There are innovations galore in greeting crowds via body language. But all campaigners end up waving eventually. The wave always sort of rides the wave as far as political gestures go. This is a national, nay global, affliction that touches its zenith in poll time when the right arm, particularly, is called upon to do its duty, through the day and all through the days till voting.

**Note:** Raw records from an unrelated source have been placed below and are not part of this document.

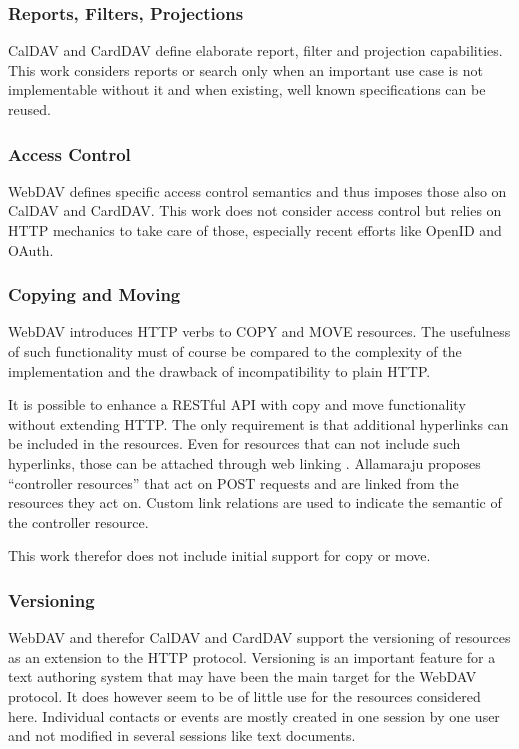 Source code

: \documentclass[11pt,a4paper,headsepline,twoside]{scrartcl}		%
\begin{document}
\subsubsection{Reports, Filters, Projections}

CalDAV and CardDAV define elaborate report, filter and projection
capabilities. This work considers reports or search only when an important use
case is not implementable without it and when existing, well known
specifications can be reused.

\subsubsection{Access Control}
WebDAV defines specific access control semantics and thus imposes those also on
CalDAV and CardDAV. This work does not consider access control but relies on
HTTP mechanics to take care of those, especially recent efforts like OpenID and
OAuth. %

\subsubsection{Copying and Moving}
WebDAV introduces HTTP verbs to COPY and MOVE resources. The usefulness of such
functionality must of course be compared to the complexity of the implementation
and the drawback of incompatibility to plain HTTP.

It is possible to enhance a RESTful API with copy and move functionality without
extending HTTP. The only requirement is that additional hyperlinks can be
included in the resources. Even for resources that can not include such
hyperlinks, those can be attached through web linking \cite{RFC5988}
. Allamaraju \cite[Ch. 11]{Allamaraju_2010} proposes ``controller resources''
that act on POST requests and are linked from the resources they act on. Custom
link relations are used to indicate the semantic of the controller resource.

This work therefor does not include initial support for copy or move.

\subsubsection{Versioning}

WebDAV and therefor CalDAV and CardDAV support the versioning of resources as an
extension to the HTTP protocol. Versioning is an important feature for a text
authoring system that may have been the main target for the WebDAV protocol.  It
does however seem to be of little use for the resources considered
here. Individual contacts or events are mostly created in one session by one
user and not modified in several sessions like text documents.
\end{document}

While the wave is a common denominator of all politicos, mannerisms vary. Modi, as a prelude, arches his back, spreads his shoulders and then bares his 56-inch chest that resides inside his latest designer kurta-jacket and then waves with nonchalant arrogance as if the throne is already and always his. Amit Shah’s wave starts at his wide guts and ends with a gusto almost matching Modi’s. When the Gujarathi duo share stage, their menacing machismo sends waves of shivers down the fragile democratic spines.

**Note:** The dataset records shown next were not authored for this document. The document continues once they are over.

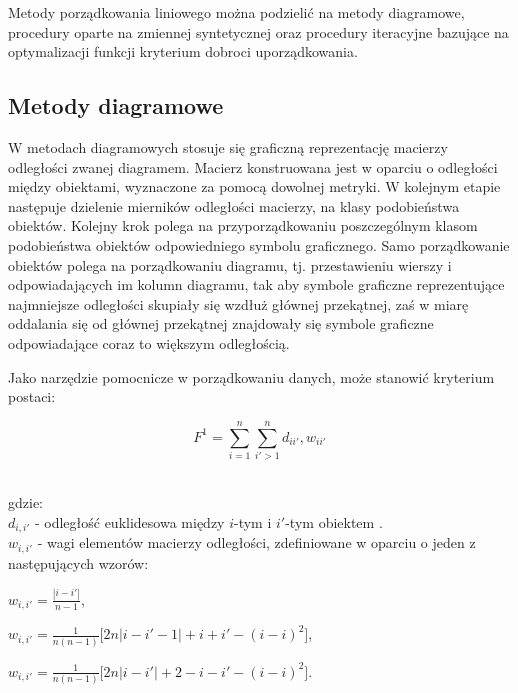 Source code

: \documentclass[12pt,a4paper]{report}
\begin{document}
Metody porządkowania liniowego można podzielić na metody diagramowe, procedury oparte na zmiennej syntetycznej oraz procedury iteracyjne bazujące na optymalizacji funkcji kryterium dobroci uporządkowania.

\newpage
\subsection{Metody diagramowe}
\noindent

W metodach diagramowych stosuje się graficzną reprezentację macierzy odległości zwanej diagramem. Macierz konstruowana jest w oparciu o odległości między obiektami, wyznaczone za pomocą dowolnej metryki. W kolejnym etapie następuje dzielenie mierników odległości macierzy, na klasy podobieństwa obiektów. Kolejny krok polega na przyporządkowaniu poszczególnym klasom podobieństwa obiektów odpowiedniego symbolu graficznego. Samo porządkowanie obiektów polega na porządkowaniu diagramu, tj. przestawieniu wierszy i odpowiadających im kolumn diagramu, tak aby symbole graficzne reprezentujące najmniejsze odległości skupiały się wzdłuż głównej przekątnej, zaś w miarę oddalania się od głównej przekątnej znajdowały się symbole graficzne odpowiadające coraz to większym odległością. 


Jako narzędzie pomocnicze w porządkowaniu danych, może stanowić kryterium postaci:

\begin{center}
$$F^1= \sum_{i=1}^{n} \sum_{i'>1}^{n} d_{ii'},w_{ii'}$$\\
\end{center}
gdzie:\\
 $d_{i,i'}$ - odległość euklidesowa między $i$-tym i $i'$-tym obiektem . \\
 $w_{i,i'}$ - wagi elementów macierzy odległości, zdefiniowane w oparciu o jeden z następujących wzorów: \\
 
 \begin{center}
 
 $ w_{i,i'}=\frac{| i-i' |}{n-1}$, $\qquad$ \\
   \end{center}
   \begin{center}
 $ w_{i,i'}=\frac{1}{n(n-1)}\lbrack{2n|i-i'-1|+i+i'-(i-i)^2\rbrack}$,\\
 \end{center}
 \begin{center}
 $ w_{i,i'}=\frac{1}{n(n-1)}\lbrack{2n|i-i'|+2-i-i'-(i-i)^2\rbrack}$.\\
\end{center}
\end{document}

Sonia is now scarce but in her heydays she used to mimic Indira by holding her saree in place over her head with her left hand and waving with her right, right from the time she ascends to the podium till she disembarks. It was a class act. This poll, Priyanka has completely taken on the White Woman’s Burden in Raebareli. Her wave came a bit late, but with a striking resemblance to her grandma she is still making waves. Rahul, when filing his papers in Amethi, went in a cavalcade that included Priyanka, Robert Vadra and their two kids (Call them Baby Cong). The entire family was waving all the way. Vadra, however, looked sullen like a marooned sailor from a shipwreck, waving at everything that was floating before his eyes.

Initially, Rahul was a tentative waver – a reluctant politician wavering on whether to take the plunge or not. His wave used to be half-hearted as if he had sprained the shoulder. Today, having been pushed into the ring, he has become a master waver. He even waves with both his hands, sometimes precariously, as if he would lose balance and fall off stage.

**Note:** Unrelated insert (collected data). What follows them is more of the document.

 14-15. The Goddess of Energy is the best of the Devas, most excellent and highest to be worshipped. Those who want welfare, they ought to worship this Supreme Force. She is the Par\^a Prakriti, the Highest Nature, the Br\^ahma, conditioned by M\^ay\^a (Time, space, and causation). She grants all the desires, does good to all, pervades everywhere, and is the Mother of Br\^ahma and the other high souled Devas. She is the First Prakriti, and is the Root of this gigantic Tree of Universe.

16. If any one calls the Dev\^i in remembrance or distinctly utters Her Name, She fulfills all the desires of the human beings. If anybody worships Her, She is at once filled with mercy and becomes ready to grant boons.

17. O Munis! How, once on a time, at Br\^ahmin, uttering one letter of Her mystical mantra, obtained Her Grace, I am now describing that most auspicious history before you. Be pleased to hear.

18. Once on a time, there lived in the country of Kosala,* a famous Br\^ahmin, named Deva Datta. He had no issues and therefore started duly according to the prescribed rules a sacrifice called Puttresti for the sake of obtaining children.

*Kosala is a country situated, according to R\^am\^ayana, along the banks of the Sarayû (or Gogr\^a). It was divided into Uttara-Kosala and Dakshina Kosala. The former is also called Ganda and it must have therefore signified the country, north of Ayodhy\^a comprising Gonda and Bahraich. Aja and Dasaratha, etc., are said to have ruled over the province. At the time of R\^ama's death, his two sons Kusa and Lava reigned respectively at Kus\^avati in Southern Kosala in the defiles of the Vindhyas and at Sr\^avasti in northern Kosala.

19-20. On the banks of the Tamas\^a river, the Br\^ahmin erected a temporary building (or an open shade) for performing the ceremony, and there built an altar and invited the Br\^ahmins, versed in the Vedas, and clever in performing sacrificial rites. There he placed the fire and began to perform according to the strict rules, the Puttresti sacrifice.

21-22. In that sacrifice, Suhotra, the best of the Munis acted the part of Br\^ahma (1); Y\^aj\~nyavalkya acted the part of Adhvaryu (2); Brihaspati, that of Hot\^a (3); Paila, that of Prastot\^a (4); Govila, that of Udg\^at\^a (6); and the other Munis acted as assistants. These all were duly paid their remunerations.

Apart from the first two fronts, there is the third front with one too many fronts within it. The permutations and combinations are so fuzzy and mindboggling that there are too many cross-waves but all ending in a ripple. From Maya to Mamata, Mulayam and Akilesh, to Naidu to Rao, from Stalin in south to Omar up above and Naveen to HDK, everyone is waving at us (a wave of PM prospects?). Add to them the waves of the alliance partners of the two fronts and what we have is not just a wave of waves but a tsunami of waves. A three-front affront by political tidal waves on our pitiable peninsula.

Some wannabe celebrities are the new wave. After all, their sound waves fetch better TRP. That’s a tried and tested brainwave of political parties. Film stars-turned-politicos have always ridden the popular wave what with their charisma striking an instant chord with the star-struck populace. At the national level, the likes of Hema Malini, Jaya Prada, all receding waves, have given way to fresh ones like Urmila and some Bengali actresses, replete with wavy hair and savvy tongue, walking into the oncoming political waves with gay abandon.

The very presence of MGR brought in throngs by the waves and when he waved after flashing the victory-two leaves symbol, they went into raptures. J’s stylised wave, once again preceded by the victory symbol, elicited almost a similar response. Captain V’kanth, a prolific waver once, is unable to lift a finger now owing to illness, forcing him to duck the wave. His better half waves on his behalf – a proxy wave.

Scriptwriter K was not an avid waver, waiving the wave in favour of a wave of rhetoric. But his less endowed progeny have learnt to navigate the wave. It is a family wave, here too. The alliances in TN are clearly polarised. In the public meetings of NDA and UPA here, there are waves of leaders on stage that the crowds seem like drops in the ocean, and when all on stage, barring the security guards of national leaders, start waving at the crowds in frantic frenzy, one is scared (or wishes?) the stage would come down crashing.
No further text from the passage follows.